So im using this code but i know this code isn't correct because i'm not getting the mean of the januarys, februarys, etc.
normalspp=df[['CODE','PP']].groupby([df.CODE, df.index.month]).sum().round(1)
I only have basic knowledge of python so i will appreciate if you can help me.
Thanks in advance.
Ver 2: Average by Year-Month and by Month
import pandas as pd
import numpy as np
x = pd.date_range(start='1/1/1991', end='12/31/2020',freq='D')

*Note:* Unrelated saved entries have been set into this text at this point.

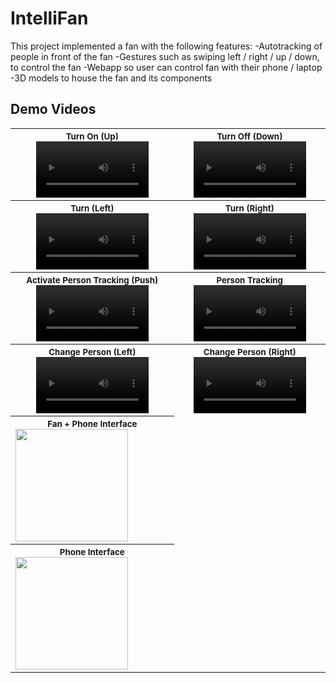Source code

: # IntelliFan
This project implemented a fan with the following features:
-Autotracking of people in front of the fan
-Gestures such as swiping left / right / up / down, to control the fan
-Webapp so user can control fan with their phone / laptop
-3D models to house the fan and its components

## Demo Videos
<table>
  
<tr>
  
<th align="center">
<small>Turn On (Up)</small>
<video src='https://github.com/user-attachments/assets/34af48d3-125a-4831-8df4-11eee752b68b' width=180></video>
</th>

<th align="center">
<small>Turn Off (Down)</small>
<video src='https://github.com/user-attachments/assets/2ebcd7f2-937f-46ff-b61b-a43e5f5f2be0' width=180/></video>
</th>

</tr>

<tr>
  
<th align="center">
<small>Turn (Left)</small>
<video src='https://github.com/user-attachments/assets/a7d5c35e-6d0c-4e75-ad39-ca346158de2c' width=180/></video>
</th>
  
<th align="center">
<small>Turn (Right)</small>
<video src='https://github.com/user-attachments/assets/9fe7959b-e4da-4ded-935b-c23732035c80' width=180/></video>
</th>
  
</tr>

<tr>
  
<th align="center">
<small>Activate Person Tracking (Push)</small>
<video src='https://github.com/user-attachments/assets/fc57ce63-2856-483f-b487-e727094a77c3' width=180/></video>
</th>
  
<th align="center">
<small>Person Tracking</small>
<video src='https://github.com/user-attachments/assets/445edbf3-a660-4a0f-84dc-7d0adf8acead' width=180/></video>
</th>
  
</tr>

<tr>
  
<th align="center">
<small>Change Person (Left)</small>
<video src='https://github.com/user-attachments/assets/3c885a8b-cd1f-41d3-8687-49c4ffd364c1' width=180/></video>
</th>
  
<th align="center">
<small>Change Person (Right)</small>
<video src='https://github.com/user-attachments/assets/9f6676e9-851d-4928-b4ec-0806f0841664' width=180/></video>
</th>
  
</tr>

<tr>
  
<th align="center" style="display: flex; flex-direction: column">
<small>Fan + Phone Interface</small>
<img src='https://github.com/user-attachments/assets/4c78e68e-ed5b-43d4-a557-06008b673f71' width=180></img>
</th>

<th align="center" style="display: flex; flex-direction: column">
<small>Phone Interface</small>
<img src='https://github.com/user-attachments/assets/5e861817-e366-432e-806f-c15522aa40db' width=180></img>
</th>

</tr>

</table>





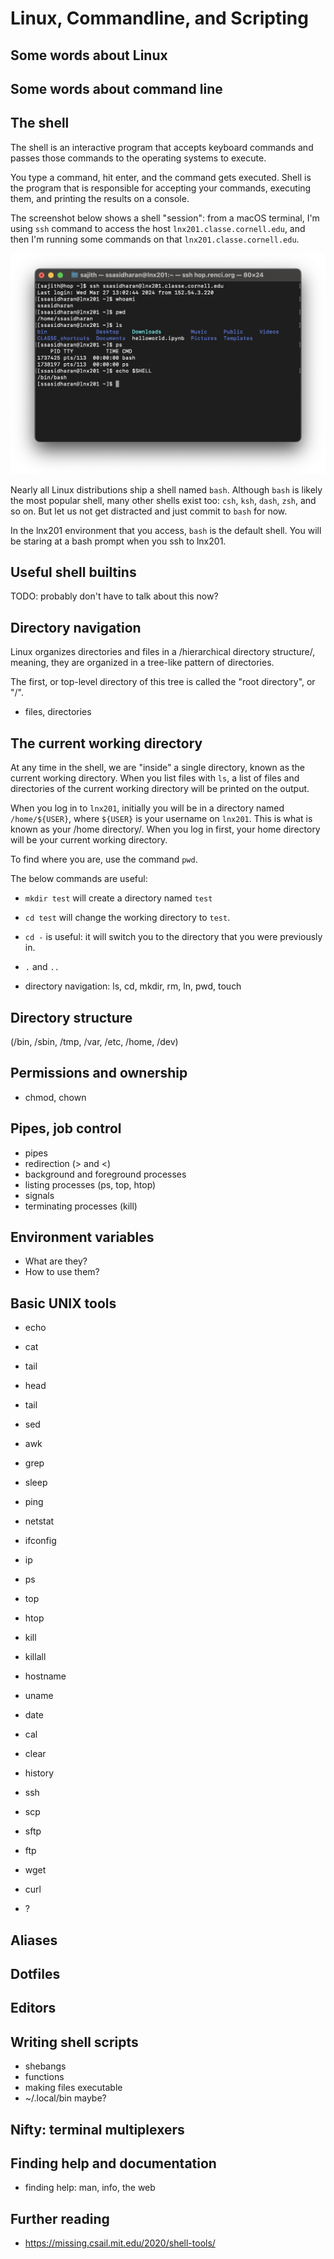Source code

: # Linux, Commandline, and Scripting

## Some words about Linux


## Some words about command line




## The shell

The shell is an interactive program that accepts keyboard commands and
passes those commands to the operating systems to execute.

You type a command, hit enter, and the command gets executed.  Shell
is the program that is responsible for accepting your commands,
executing them, and printing the results on a console.

The screenshot below shows a shell "session": from a macOS terminal,
I'm using `ssh` command to access the host
`lnx201.classe.cornell.edu`, and then I'm running some commands on
that `lnx201.classe.cornell.edu`.

![a shell session](./lnx201.png)

Nearly all Linux distributions ship a shell named `bash`.  Although
`bash` is likely the most popular shell, many other shells exist too:
`csh`, `ksh`, `dash`, `zsh`, and so on.  But let us not get distracted
and just commit to `bash` for now.

In the lnx201 environment that you access, `bash` is the default
shell. You will be staring at a bash prompt when you ssh to lnx201.


## Useful shell builtins

TODO: probably don't have to talk about this now?


## Directory navigation

Linux organizes directories and files in a /hierarchical directory
structure/, meaning, they are organized in a tree-like pattern of
directories.

The first, or top-level directory of this tree is called the "root
directory", or "/".


- files, directories

## The current working directory

At any time in the shell, we are "inside" a single directory, known as
the current working directory.  When you list files with `ls`, a list
of files and directories of the current working directory will be
printed on the output.

When you log in to `lnx201`, initially you will be in a directory
named `/home/${USER}`, where `${USER}` is your username on `lnx201`.
This is what is known as your /home directory/.  When you log in
first, your home directory will be your current working directory. 

To find where you are, use the command `pwd`.

The below commands are useful:

- `mkdir test` will create a directory named `test`
- `cd test` will change the working directory to `test`.
- `cd -` is useful: it will switch you to the directory that you were
  previously in.


- `.` and `..`
- directory navigation: ls, cd, mkdir, rm, ln, pwd, touch

## Directory structure

 (/bin, /sbin, /tmp, /var, /etc, /home, /dev)

## Permissions and ownership

- chmod, chown


## Pipes, job control

- pipes
- redirection (> and <)
- background and foreground processes
- listing processes (ps, top, htop)
- signals
- terminating processes (kill)


## Environment variables

- What are they?
- How to use them?


## Basic UNIX tools

- echo

- cat
- tail

- head
- tail

- sed
- awk
- grep
- sleep

- ping
- netstat

- ifconfig
- ip

- ps
- top
- htop
- kill
- killall

- hostname
- uname


- date
- cal

- clear
- history

- ssh
- scp
- sftp
- ftp
- wget
- curl

- ?

## Aliases


## Dotfiles


## Editors


## Writing shell scripts

- shebangs
- functions
- making files executable
- ~/.local/bin maybe?


## Nifty: terminal multiplexers


## Finding help and documentation

- finding help: man, info, the web


## Further reading

- https://missing.csail.mit.edu/2020/shell-tools/
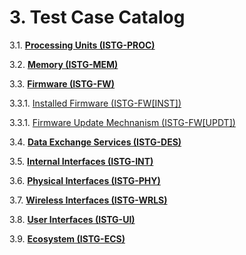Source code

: # 3. Test Case Catalog

3.1. [**Processing Units (ISTG-PROC)**](./processing_units/README.md)

3.2. [**Memory (ISTG-MEM)**](./memory/README.md)

3.3. [**Firmware (ISTG-FW)**](./firmware/README.md)

   3.3.1. [Installed Firmware (ISTG-FW[INST])](./firmware/installed_firmware.md)

   3.3.1. [Firmware Update Mechnanism (ISTG-FW[UPDT])](./firmware/firmware_update_mechanism.md)

3.4. [**Data Exchange Services (ISTG-DES)**](./data_exchange_services/README.md)

3.5. [**Internal Interfaces (ISTG-INT)**](./internal_interfaces/README.md)

3.6. [**Physical Interfaces (ISTG-PHY)**](./physical_interfaces/README.md)

3.7. [**Wireless Interfaces (ISTG-WRLS)**](./wireless_interfaces/README.md)

3.8. [**User Interfaces (ISTG-UI)**](./user_interfaces/README.md)

3.9. [**Ecosystem (ISTG-ECS)**](./ecosystem/README.md)



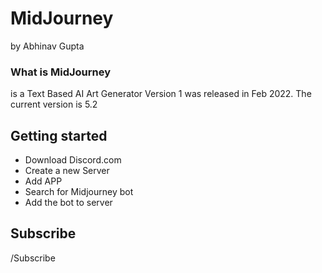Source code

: # MidJourney 
by Abhinav Gupta

### What is MidJourney
is a Text Based AI Art Generator
Version 1 was released in Feb 2022. The current version is 5.2 

## Getting started 
* Download Discord.com
* Create a new Server 
* Add APP 
* Search for Midjourney bot 
* Add the bot to server 

## Subscribe 
/Subscribe

##


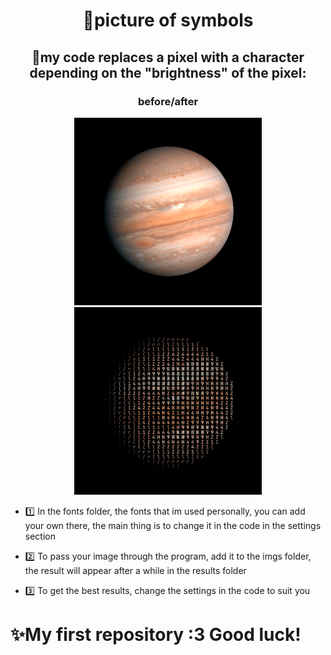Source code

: <h1 align="center">🎨picture of symbols </h1>

<h2 align="center">🔧my code replaces a pixel with a character depending on the "brightness" of the pixel:</h2>
<h3 align="center" >before/after</h3>

<div align="center">
  <img src="https://github.com/chesdes/picture_of_symbols/blob/master/imgs/img.png" width=300 height=300 alt="picture before">
  <img src="https://github.com/chesdes/picture_of_symbols/blob/master/results/result.png" width=300 height=300 alt="picture after">
</div>

- 1️⃣ In the fonts folder, the fonts that im used personally, you can add your own there, the main thing is to change it in the code in the settings section

- 2️⃣ To pass your image through the program, add it to the imgs folder, the result will appear after a while in the results folder

- 3️⃣ To get the best results, change the settings in the code to suit you

<h1>✨My first repository :3 Good luck!</h1>
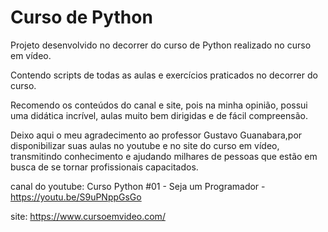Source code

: # Curso de Python
Projeto desenvolvido no decorrer do curso de Python realizado no curso em vídeo. 

 Contendo scripts de todas as aulas e exercícios praticados no decorrer do curso.
 
Recomendo os conteúdos do canal e site, pois na minha opinião, possui uma didática incrível, aulas muito bem dirigidas e de fácil compreensão.
 
Deixo aqui o meu agradecimento ao professor Gustavo Guanabara,por disponibilizar suas aulas no youtube e no site do curso em vídeo, transmitindo conhecimento e ajudando milhares de pessoas que estão em busca de se tornar profissionais capacitados.

canal do youtube: Curso Python #01 - Seja um Programador - https://youtu.be/S9uPNppGsGo

site: https://www.cursoemvideo.com/
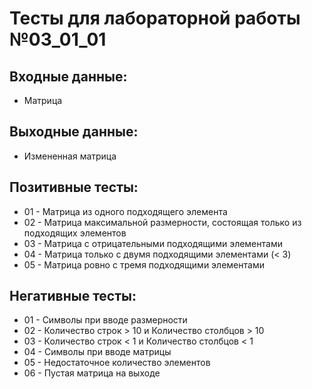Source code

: # Тесты для лабораторной работы №03_01_01

## Входные данные:

- Матрица

## Выходные данные:

- Измененная матрица

## Позитивные тесты:

- 01 - Матрица из одного подходящего элемента
- 02 - Матрица максимальной размерности, состоящая только из подходящих элементов
- 03 - Матрица с отрицательными подходящими элементами
- 04 - Матрица только с двумя подходящими элементами (< 3)
- 05 - Матрица ровно с тремя подходящими элементами

## Негативные тесты:

- 01 - Символы при вводе размерности
- 02 - Количество строк > 10 и Количество столбцов > 10
- 03 - Количество строк < 1 и Количество столбцов < 1
- 04 - Символы при вводе матрицы
- 05 - Недостаточное количество элементов
- 06 - Пустая матрица на выходе
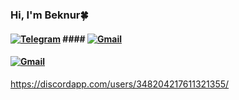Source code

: ### Hi, I'm Beknur🍀
#### [![Telegram](https://img.shields.io/badge/Telegram-2CA5E0?style=for-the-badge&logo=telegram&logoColor=white)](https://t.me/idhoroso) #### [![Gmail](https://img.shields.io/badge/Gmail-D14836?style=for-the-badge&logo=gmail&logoColor=white)](mailto:sailaukhanbeknur@gmail.com)
#### [![Gmail](https://img.shields.io/badge/Gmail-D14836?style=for-the-badge&logo=gmail&logoColor=white)](mailto:sailaukhanbeknur@gmail.com)
<!--
**ne0teny/ne0teny** is a ✨ _special_ ✨ repository because its `README.md` (this file) appears on your GitHub profile.

Here are some ideas to get you started:

- 🔭 I’m currently working on ...
- 🌱 I’m currently learning ...
- 👯 I’m looking to collaborate on ...
- 🤔 I’m looking for help with ...
- 💬 Ask me about ...
- 📫 How to reach me: ...
- 😄 Pronouns: ...
- ⚡ Fun fact: ...
-->
https://discordapp.com/users/348204217611321355/
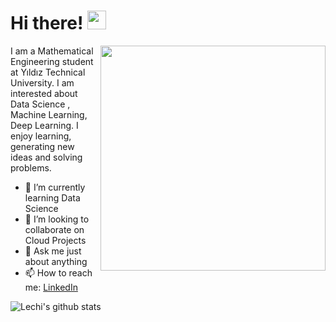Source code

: <h1> Hi there!  <img src="https://github.com/lechiDzhalilov/lechiDzhalilov/blob/main/doc/wave.gif" width="30px"></h1>

<p> <img align="right" src="https://github.com/lechiDzhalilov/lechiDzhalilov/blob/main/doc/code.gif" width="360" style="max-width:100%;"> </p>

<p>I am a Mathematical Engineering student at Yıldız Technical University. I am interested about Data Science , Machine Learning, Deep Learning. I enjoy learning, generating new ideas and solving problems.  </p>

<ul>
<li><g-emoji class="g-emoji" alias="seedling" fallback-src="https://github.githubassets.com/images/icons/emoji/unicode/1f331.png">🌱</g-emoji> I’m currently learning Data Science</li>
<li><g-emoji class="g-emoji" alias="dancers" fallback-src="https://github.githubassets.com/images/icons/emoji/unicode/1f46f.png">👯</g-emoji> I’m looking to collaborate on Cloud Projects</li>
<li><g-emoji class="g-emoji" alias="speech_balloon" fallback-src="https://github.githubassets.com/images/icons/emoji/unicode/1f4ac.png">💬</g-emoji> Ask me just about anything</li>
<li><g-emoji class="g-emoji" alias="mailbox" fallback-src="https://github.githubassets.com/images/icons/emoji/unicode/1f4eb.png">📫</g-emoji> How to reach me: <a href="https://www.linkedin.com/in/lechi-lilov/" rel="nofollow">LinkedIn</a></li>
</ul>

![Lechi's github stats](https://github-readme-stats.vercel.app/api?username=lechiDzhalilov&show_icons=true&theme=white)
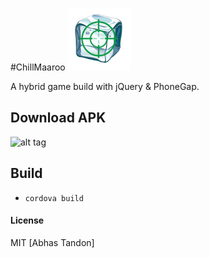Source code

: #ChillMaaroo
![alt tag](https://raw.githubusercontent.com/abhas9/chillmaaroo/master/res/icon.png)

A hybrid game build with jQuery & PhoneGap.

## Download APK
![alt tag](https://api.qrserver.com/v1/create-qr-code/?size=150x150&data=http://tiny.cc/chillapp)

## Build
* `cordova build`

#### License
MIT [Abhas Tandon]

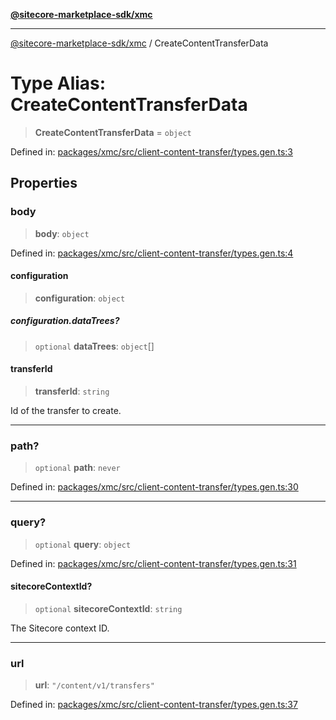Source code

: [**@sitecore-marketplace-sdk/xmc**](../README.md)

***

[@sitecore-marketplace-sdk/xmc](../README.md) / CreateContentTransferData

# Type Alias: CreateContentTransferData

> **CreateContentTransferData** = `object`

Defined in: [packages/xmc/src/client-content-transfer/types.gen.ts:3](https://github.com/Sitecore/sitecore-marketplace-sdk/blob/e87783cce9f115393973a45e109d17b99bf1df7e/packages/xmc/src/client-content-transfer/types.gen.ts#L3)

## Properties

### body

> **body**: `object`

Defined in: [packages/xmc/src/client-content-transfer/types.gen.ts:4](https://github.com/Sitecore/sitecore-marketplace-sdk/blob/e87783cce9f115393973a45e109d17b99bf1df7e/packages/xmc/src/client-content-transfer/types.gen.ts#L4)

#### configuration

> **configuration**: `object`

##### configuration.dataTrees?

> `optional` **dataTrees**: `object`[]

#### transferId

> **transferId**: `string`

Id of the transfer to create.

***

### path?

> `optional` **path**: `never`

Defined in: [packages/xmc/src/client-content-transfer/types.gen.ts:30](https://github.com/Sitecore/sitecore-marketplace-sdk/blob/e87783cce9f115393973a45e109d17b99bf1df7e/packages/xmc/src/client-content-transfer/types.gen.ts#L30)

***

### query?

> `optional` **query**: `object`

Defined in: [packages/xmc/src/client-content-transfer/types.gen.ts:31](https://github.com/Sitecore/sitecore-marketplace-sdk/blob/e87783cce9f115393973a45e109d17b99bf1df7e/packages/xmc/src/client-content-transfer/types.gen.ts#L31)

#### sitecoreContextId?

> `optional` **sitecoreContextId**: `string`

The Sitecore context ID.

***

### url

> **url**: `"/content/v1/transfers"`

Defined in: [packages/xmc/src/client-content-transfer/types.gen.ts:37](https://github.com/Sitecore/sitecore-marketplace-sdk/blob/e87783cce9f115393973a45e109d17b99bf1df7e/packages/xmc/src/client-content-transfer/types.gen.ts#L37)
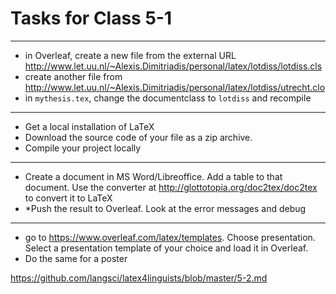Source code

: # Tasks for Class 5-1

----
- in Overleaf, create a new file from the external URL http://www.let.uu.nl/~Alexis.Dimitriadis/personal/latex/lotdiss/lotdiss.cls
- create another file from http://www.let.uu.nl/~Alexis.Dimitriadis/personal/latex/lotdiss/utrecht.clo
- in `mythesis.tex`, change the documentclass to `lotdiss` and recompile

----
- Get a local installation of LaTeX
- Download the source code of your file as a zip archive. 
- Compile your project locally 

----
- Create a document in MS Word/Libreoffice. Add a table to that document. Use the converter at http://glottotopia.org/doc2tex/doc2tex to convert it to LaTeX
- *Push the result to Overleaf. Look at the error messages and debug

----
- go to https://www.overleaf.com/latex/templates. Choose presentation. Select a presentation template of your choice and load it in Overleaf. 
- Do the same for a poster

https://github.com/langsci/latex4linguists/blob/master/5-2.md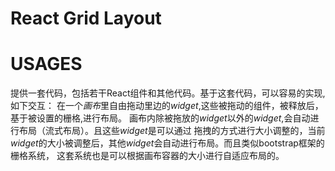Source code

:React Grid Layout
================

# USAGES

提供一套代码，包括若干React组件和其他代码。基于这套代码，可以容易的实现,如下交互：
在一个*画布*里自由拖动里边的*widget*,这些被拖动的组件，被释放后，基于被设置的栅格,进行布局。
画布内除被拖放的*widget*以外的*widget*,会自动进行布局（流式布局）。且这些*widget*是可以通过
拖拽的方式进行大小调整的，当前*widget*的大小被调整后，其他*widget*会自动进行布局。而且类似bootstrap框架的栅格系统，
这套系统也是可以根据画布容器的大小进行自适应布局的。
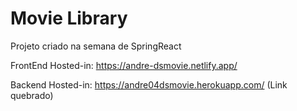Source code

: # Movie Library
Projeto criado na semana de SpringReact

FrontEnd Hosted-in: https://andre-dsmovie.netlify.app/

Backend Hosted-in: https://andre04dsmovie.herokuapp.com/ (Link quebrado)
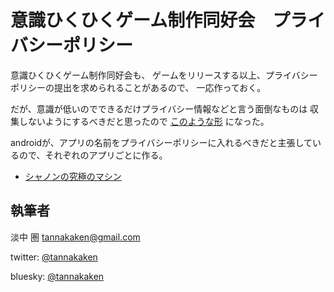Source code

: # 意識ひくひくゲーム制作同好会　プライバシーポリシー

意識ひくひくゲーム制作同好会も、
ゲームをリリースする以上、プライバシーポリシーの提出を求められることがあるので、
一応作っておく。

だが、意識が低いのでできるだけプライバシー情報などと言う面倒なものは
収集しないようにするべきだと思ったので [このような形](https://ishiki-hikuhiku-game.github.io/privacy-policy) になった。

androidが、アプリの名前をプライバシーポリシーに入れるべきだと主張しているので、それぞれのアプリごとに作る。

- [シャノンの究極のマシン](https://ishiki-hikuhiku-game.github.io/privacy-policy/shanons-ultimate-machine/)

## 執筆者

淡中 圏 <tannakaken@gmail.com>

twitter: [@tannakaken](https://twitter.com/tannakaken)

bluesky: [@tannakaken](https://bsky.app/profile/tannakaken.xyz)

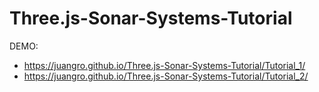 # Three.js-Sonar-Systems-Tutorial

DEMO:

* https://juangro.github.io/Three.js-Sonar-Systems-Tutorial/Tutorial_1/
* https://juangro.github.io/Three.js-Sonar-Systems-Tutorial/Tutorial_2/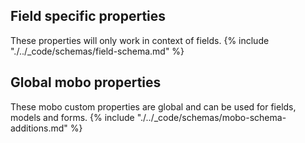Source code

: ## Field specific properties
These properties will only work in context of fields.
{% include "./../_code/schemas/field-schema.md" %}

## Global mobo properties
These mobo custom properties are global and can be used for fields, models and forms.
{% include "./../_code/schemas/mobo-schema-additions.md" %}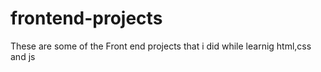 # frontend-projects
These are some of the Front end projects that i did while learnig html,css and js
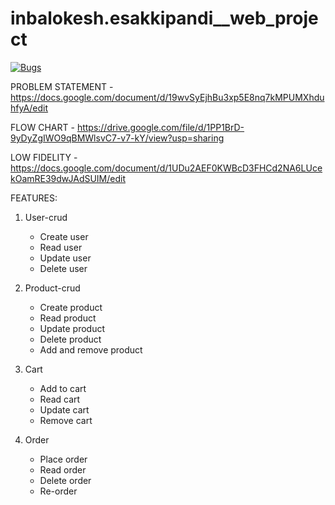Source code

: # inbalokesh.esakkipandi__web_project
[![Bugs](https://sonarcloud.io/api/project_badges/measure?project=fssa-batch3_inbalokesh.esakkipandi__web_project&metric=bugs)](https://sonarcloud.io/summary/new_code?id=fssa-batch3_inbalokesh.esakkipandi__web_project)



PROBLEM STATEMENT -  https://docs.google.com/document/d/19wvSyEjhBu3xp5E8nq7kMPUMXhduhfyA/edit

FLOW CHART - https://drive.google.com/file/d/1PP1BrD-9yDyZgIWO9qBMWlsvC7-v7-kY/view?usp=sharing

LOW FIDELITY - https://docs.google.com/document/d/1UDu2AEF0KWBcD3FHCd2NA6LUcekOamRE39dwJAdSUIM/edit


FEATURES:

1) User-crud 

    - Create user
    - Read user
    - Update user
    - Delete user

2) Product-crud

    - Create product
    - Read product
    - Update product
    - Delete product
    - Add and remove product

3) Cart

    - Add to cart
    - Read cart
    - Update cart
    - Remove cart
    
 4) Order
 
    - Place order
    - Read order
    - Delete order
    - Re-order
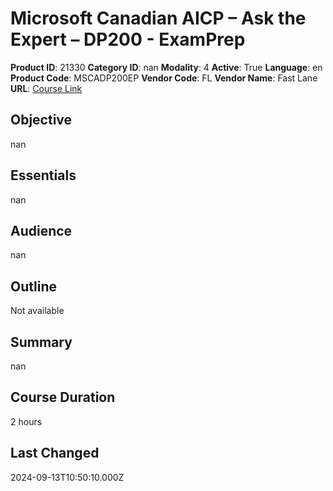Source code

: # Microsoft Canadian AICP – Ask the Expert – DP200 - ExamPrep

**Product ID**: 21330
**Category ID**: nan
**Modality**: 4
**Active**: True
**Language**: en
**Product Code**: MSCADP200EP
**Vendor Code**: FL
**Vendor Name**: Fast Lane
**URL**: [Course Link](https://www.fastlaneus.com/course/training-mscadp200ep)

## Objective
nan

## Essentials
nan

## Audience
nan

## Outline
Not available

## Summary
nan

## Course Duration
2 hours

## Last Changed
2024-09-13T10:50:10.000Z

df = pd.DataFrame({'Date':x.tolist()*2,
'Code':['000130']*10958 + ['158328']*10958,
'TMAX': np.random.randint(6,10, size=21916),
'TMIN': np.random.randint(1,5, size=21916)
})
# Create a Month column to get Average by Month for all years
df['Month'] = df.Date.dt.month
# Create a Year-Month column to get Average of each Month within the Year
df['Year_Mon'] = df.Date.dt.strftime('%Y-%m')
# Print the Average of each Month within each Year for each code
print (df.groupby(['Code','Year_Mon'])['TMAX'].mean())
print (df.groupby(['Code','Year_Mon'])['TMIN'].mean())
# Print the Average of each Month irrespective of the year (for each code)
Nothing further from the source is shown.